44. A set of oligonucleotides comprising:

(A) a pair of oligonucleotide primers wherein each of the primers comprises at least 12 contiguous nucleotides and wherein the pair of primers permit PCR amplification of a DNA segment comprising a molecular marker selected from the group consisting of SEQ ID NO:1 through SEQ ID NO: 26.

(B) at least one detector oligonucleotide that permits detection of a polymorphism in the amplified segment, wherein the sequence of the detector oligonucleotide is at least 95 percent identical to a sequence of the same number of consecutive nucleotides in either strand of a segment of maize DNA that include or are immediately adjacent to the polymorphism of step (A).

45. The set of oligonucleotides of claim 45, wherein said detector oligonucleotide comprises at least 12 nucleotides and either provides for incorporation of a detectable label or further comprises a detectable label.

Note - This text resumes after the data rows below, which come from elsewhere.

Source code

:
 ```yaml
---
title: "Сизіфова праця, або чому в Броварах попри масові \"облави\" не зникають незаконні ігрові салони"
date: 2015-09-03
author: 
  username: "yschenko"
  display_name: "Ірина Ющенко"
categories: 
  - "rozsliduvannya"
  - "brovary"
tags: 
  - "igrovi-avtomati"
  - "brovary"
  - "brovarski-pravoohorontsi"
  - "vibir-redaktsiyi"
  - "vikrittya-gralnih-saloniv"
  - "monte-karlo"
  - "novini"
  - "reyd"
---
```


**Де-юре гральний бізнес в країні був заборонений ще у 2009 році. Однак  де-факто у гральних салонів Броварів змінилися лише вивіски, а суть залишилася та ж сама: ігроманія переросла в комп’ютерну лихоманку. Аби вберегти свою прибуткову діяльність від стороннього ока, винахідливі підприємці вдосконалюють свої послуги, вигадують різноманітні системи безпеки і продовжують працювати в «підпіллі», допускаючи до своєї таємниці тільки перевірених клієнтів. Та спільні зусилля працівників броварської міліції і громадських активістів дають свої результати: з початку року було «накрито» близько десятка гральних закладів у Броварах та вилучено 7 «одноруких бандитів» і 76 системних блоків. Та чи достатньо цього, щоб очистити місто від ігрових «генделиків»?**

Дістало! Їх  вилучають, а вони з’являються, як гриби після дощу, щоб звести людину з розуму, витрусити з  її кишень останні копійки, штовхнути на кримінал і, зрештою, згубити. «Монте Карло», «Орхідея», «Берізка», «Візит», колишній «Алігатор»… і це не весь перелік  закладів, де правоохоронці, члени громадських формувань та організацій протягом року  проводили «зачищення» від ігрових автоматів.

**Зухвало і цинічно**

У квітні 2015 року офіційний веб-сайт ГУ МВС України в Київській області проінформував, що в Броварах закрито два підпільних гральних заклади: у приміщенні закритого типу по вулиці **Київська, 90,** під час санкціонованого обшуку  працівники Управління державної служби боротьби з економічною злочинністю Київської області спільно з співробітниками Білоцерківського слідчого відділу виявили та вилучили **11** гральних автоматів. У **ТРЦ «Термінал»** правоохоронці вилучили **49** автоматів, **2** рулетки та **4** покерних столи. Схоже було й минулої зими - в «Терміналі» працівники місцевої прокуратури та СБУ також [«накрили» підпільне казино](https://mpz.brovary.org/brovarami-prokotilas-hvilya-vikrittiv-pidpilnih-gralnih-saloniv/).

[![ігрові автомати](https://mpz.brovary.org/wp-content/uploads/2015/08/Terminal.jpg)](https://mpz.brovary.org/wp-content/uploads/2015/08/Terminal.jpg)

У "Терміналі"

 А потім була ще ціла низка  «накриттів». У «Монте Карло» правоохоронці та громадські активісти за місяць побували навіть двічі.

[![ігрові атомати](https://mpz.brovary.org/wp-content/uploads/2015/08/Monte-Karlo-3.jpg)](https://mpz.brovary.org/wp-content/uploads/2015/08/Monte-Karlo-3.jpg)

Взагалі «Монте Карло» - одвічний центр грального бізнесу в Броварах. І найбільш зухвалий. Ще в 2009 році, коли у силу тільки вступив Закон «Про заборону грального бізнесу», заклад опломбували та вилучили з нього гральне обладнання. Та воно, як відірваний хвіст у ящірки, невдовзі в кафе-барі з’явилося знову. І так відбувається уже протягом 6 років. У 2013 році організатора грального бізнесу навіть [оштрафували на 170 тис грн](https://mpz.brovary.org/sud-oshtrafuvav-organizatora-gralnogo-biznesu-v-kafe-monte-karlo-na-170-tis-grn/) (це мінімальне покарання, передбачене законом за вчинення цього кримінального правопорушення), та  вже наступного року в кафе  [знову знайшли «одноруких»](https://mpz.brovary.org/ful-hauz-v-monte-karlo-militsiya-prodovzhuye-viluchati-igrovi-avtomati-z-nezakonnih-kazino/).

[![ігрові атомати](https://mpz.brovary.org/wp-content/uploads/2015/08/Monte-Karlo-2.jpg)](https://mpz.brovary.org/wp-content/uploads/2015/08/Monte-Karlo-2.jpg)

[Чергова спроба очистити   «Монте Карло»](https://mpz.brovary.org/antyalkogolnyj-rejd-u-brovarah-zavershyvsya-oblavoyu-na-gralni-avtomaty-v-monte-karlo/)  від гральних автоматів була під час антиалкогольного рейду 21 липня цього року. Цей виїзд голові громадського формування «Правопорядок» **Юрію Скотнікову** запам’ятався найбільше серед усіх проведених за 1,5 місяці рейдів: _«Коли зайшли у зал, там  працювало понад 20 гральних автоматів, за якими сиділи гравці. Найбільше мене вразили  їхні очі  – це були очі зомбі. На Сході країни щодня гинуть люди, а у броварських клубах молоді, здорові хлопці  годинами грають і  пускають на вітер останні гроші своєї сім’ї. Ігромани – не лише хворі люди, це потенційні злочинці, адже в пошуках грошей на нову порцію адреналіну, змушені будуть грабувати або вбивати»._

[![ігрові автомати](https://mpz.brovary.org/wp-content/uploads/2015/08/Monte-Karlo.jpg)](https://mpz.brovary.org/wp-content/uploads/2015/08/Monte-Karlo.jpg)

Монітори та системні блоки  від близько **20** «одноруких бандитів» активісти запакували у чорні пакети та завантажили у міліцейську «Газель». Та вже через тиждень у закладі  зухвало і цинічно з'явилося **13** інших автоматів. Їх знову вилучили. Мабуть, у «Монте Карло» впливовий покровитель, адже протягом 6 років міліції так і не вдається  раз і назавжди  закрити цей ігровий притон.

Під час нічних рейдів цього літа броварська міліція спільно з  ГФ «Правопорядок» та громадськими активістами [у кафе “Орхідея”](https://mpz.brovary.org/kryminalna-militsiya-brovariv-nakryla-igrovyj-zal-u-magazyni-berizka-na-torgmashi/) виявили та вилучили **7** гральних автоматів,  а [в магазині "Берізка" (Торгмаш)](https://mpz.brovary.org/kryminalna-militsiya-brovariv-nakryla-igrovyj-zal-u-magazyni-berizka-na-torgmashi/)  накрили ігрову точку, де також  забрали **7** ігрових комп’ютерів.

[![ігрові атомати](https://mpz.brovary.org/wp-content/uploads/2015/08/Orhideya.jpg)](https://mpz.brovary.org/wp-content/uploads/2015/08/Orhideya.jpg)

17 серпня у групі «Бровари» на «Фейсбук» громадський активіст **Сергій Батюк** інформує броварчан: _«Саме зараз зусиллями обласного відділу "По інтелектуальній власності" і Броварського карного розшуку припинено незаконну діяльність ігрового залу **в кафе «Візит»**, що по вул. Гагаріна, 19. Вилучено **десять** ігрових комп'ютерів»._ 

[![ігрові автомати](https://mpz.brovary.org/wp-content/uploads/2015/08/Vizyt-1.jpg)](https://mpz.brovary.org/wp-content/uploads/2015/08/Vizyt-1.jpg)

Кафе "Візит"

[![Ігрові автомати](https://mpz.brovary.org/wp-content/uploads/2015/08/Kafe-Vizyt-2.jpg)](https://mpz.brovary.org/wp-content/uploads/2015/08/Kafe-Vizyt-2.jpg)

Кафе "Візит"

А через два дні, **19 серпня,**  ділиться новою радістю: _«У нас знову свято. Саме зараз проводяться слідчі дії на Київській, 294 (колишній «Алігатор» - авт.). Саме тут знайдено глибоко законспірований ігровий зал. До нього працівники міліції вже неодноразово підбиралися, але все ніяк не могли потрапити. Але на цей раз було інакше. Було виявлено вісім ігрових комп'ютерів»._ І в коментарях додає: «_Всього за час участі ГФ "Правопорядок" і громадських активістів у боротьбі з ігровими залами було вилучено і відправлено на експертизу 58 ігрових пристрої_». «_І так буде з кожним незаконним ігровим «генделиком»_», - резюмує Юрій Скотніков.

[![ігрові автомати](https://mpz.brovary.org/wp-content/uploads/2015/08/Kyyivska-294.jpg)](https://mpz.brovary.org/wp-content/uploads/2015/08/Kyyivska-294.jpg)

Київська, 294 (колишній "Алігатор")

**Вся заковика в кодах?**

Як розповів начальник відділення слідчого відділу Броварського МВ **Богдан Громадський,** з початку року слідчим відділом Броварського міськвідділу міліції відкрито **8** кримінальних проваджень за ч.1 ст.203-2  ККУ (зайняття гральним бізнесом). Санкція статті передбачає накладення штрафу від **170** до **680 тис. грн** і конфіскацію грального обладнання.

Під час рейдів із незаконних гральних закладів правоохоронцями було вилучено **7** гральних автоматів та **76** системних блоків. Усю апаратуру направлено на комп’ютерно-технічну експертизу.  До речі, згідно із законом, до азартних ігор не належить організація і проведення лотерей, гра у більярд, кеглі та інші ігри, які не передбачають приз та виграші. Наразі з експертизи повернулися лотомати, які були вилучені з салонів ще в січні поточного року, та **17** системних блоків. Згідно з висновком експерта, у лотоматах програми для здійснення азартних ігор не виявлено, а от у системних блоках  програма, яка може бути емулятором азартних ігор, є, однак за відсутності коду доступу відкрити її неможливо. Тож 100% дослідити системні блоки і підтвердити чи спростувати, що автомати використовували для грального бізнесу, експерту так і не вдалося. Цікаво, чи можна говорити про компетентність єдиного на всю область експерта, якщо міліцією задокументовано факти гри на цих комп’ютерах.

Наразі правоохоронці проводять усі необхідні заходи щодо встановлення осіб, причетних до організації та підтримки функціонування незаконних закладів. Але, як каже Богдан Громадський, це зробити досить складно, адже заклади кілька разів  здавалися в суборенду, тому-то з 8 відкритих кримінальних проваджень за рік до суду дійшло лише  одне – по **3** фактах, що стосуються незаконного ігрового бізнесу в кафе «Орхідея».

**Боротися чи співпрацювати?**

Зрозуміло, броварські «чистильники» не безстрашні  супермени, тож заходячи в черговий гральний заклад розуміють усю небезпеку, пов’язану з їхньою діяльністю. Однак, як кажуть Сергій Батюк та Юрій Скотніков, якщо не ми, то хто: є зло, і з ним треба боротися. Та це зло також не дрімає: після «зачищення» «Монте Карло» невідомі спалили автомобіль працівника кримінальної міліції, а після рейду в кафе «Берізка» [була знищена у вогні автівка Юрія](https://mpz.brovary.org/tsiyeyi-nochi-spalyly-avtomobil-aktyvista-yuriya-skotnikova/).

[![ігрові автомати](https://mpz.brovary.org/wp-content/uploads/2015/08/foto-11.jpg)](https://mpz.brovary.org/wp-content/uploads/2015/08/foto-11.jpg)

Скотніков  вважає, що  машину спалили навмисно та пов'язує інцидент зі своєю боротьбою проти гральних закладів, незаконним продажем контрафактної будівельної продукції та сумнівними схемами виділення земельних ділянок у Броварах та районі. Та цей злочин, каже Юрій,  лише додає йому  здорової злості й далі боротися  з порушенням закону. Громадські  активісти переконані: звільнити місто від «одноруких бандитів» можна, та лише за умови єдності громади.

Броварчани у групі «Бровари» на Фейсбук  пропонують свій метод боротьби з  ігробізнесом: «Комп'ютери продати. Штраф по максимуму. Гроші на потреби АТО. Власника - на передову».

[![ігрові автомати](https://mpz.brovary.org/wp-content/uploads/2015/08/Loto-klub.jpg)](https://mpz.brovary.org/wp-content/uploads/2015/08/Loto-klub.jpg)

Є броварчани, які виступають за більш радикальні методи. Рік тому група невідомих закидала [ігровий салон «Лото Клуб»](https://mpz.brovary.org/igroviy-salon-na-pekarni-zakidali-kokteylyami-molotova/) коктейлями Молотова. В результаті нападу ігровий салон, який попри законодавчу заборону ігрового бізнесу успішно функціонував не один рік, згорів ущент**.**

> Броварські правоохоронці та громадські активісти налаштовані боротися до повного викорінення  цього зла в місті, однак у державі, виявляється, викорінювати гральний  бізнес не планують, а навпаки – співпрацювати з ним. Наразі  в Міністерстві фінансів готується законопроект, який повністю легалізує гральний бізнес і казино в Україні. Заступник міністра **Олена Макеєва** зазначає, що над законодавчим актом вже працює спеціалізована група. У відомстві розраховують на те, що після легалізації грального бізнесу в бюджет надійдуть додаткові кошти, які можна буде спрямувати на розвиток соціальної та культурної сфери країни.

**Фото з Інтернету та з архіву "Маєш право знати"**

46. The set of oligonucleotides of claim 46, wherein said detectable label is selected from the group consisting of an isotope, a fluorophore, an oxidant, a reductant, a nucleotide and a hapten.

47. The set of oligonucleotides of claim 45, wherein said detector oligonucleotide and said oligonucleotide primers hybridize to at least one allele of said molecular marker under stringent hybridization conditions.

48. The set of oligonucleotides of claim 45, further comprising a second detector oligonucleotide capable of detecting a second polymorphism of said molecular marker that is distinct from the polymorphism detected by a first detector oligonucleotide of said set of oligonucleotides.

49. The set of oligonucleotides of claim 45, further comprising a second detector oligonucleotide capable of detecting a distinct allele of the same polymorphism detected by a first detector oligonucleotide of said set of oligonucleotides.

50. A method of developing allele specific genetic markers for T, Td and Wl loci.

51. A method of purifying soybean lines comprising

(A) crossing at least one first soybean plant with at least one second soybean plant in order to form a segregating population,

(B) genotyping at least one soybean seed in the segregating population with respect to T, Td and Wl loci,

(C) selecting and bulking from the segregation population at least one soybean plant with similar genotypes with respect to T, Td and Wl loci.